### DATA FOR REVIEW
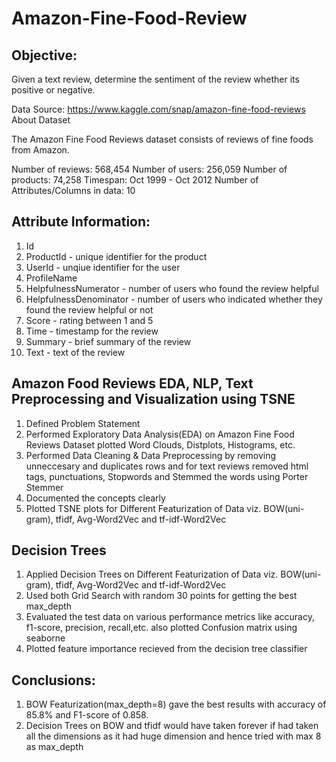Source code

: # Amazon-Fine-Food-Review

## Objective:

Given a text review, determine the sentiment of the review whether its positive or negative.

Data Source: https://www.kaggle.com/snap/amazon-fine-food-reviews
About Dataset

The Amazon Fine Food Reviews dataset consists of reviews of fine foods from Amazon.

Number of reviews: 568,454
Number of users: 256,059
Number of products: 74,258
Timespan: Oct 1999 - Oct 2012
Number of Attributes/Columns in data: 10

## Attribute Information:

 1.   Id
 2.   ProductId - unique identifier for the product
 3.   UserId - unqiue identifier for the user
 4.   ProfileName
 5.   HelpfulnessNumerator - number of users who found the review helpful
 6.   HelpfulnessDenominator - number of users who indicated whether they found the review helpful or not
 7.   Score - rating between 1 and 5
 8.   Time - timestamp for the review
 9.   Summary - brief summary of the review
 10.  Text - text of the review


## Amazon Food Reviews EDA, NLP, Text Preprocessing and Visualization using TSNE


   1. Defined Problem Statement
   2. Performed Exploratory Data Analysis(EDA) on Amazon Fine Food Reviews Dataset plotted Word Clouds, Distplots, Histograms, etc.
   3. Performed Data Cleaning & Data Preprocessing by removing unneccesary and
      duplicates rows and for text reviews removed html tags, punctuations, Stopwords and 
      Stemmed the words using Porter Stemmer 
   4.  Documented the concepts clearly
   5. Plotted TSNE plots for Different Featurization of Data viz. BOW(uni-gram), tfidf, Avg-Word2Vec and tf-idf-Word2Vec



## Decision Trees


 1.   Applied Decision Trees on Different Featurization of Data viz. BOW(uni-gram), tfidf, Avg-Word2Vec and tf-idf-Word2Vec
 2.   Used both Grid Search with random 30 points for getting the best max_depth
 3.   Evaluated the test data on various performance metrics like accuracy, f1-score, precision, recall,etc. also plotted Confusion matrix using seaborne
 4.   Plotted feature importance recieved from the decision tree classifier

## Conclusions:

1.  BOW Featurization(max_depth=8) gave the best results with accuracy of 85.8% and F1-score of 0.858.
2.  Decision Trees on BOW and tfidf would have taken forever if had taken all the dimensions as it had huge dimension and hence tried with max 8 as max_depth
######
WHAT YOU ARE ASKED TO DO
The lines beginning with the one that holds "3. Performed Data" and ending with the last line of the data above are to be reproduced exactly, and nothing else.

RESPONSE
   3. Performed Data Cleaning & Data Preprocessing by removing unneccesary and
      duplicates rows and for text reviews removed html tags, punctuations, Stopwords and 
      Stemmed the words using Porter Stemmer 
   4.  Documented the concepts clearly
   5. Plotted TSNE plots for Different Featurization of Data viz. BOW(uni-gram), tfidf, Avg-Word2Vec and tf-idf-Word2Vec



## Decision Trees


 1.   Applied Decision Trees on Different Featurization of Data viz. BOW(uni-gram), tfidf, Avg-Word2Vec and tf-idf-Word2Vec
 2.   Used both Grid Search with random 30 points for getting the best max_depth
 3.   Evaluated the test data on various performance metrics like accuracy, f1-score, precision, recall,etc. also plotted Confusion matrix using seaborne
 4.   Plotted feature importance recieved from the decision tree classifier

## Conclusions:

1.  BOW Featurization(max_depth=8) gave the best results with accuracy of 85.8% and F1-score of 0.858.
2.  Decision Trees on BOW and tfidf would have taken forever if had taken all the dimensions as it had huge dimension and hence tried with max 8 as max_depth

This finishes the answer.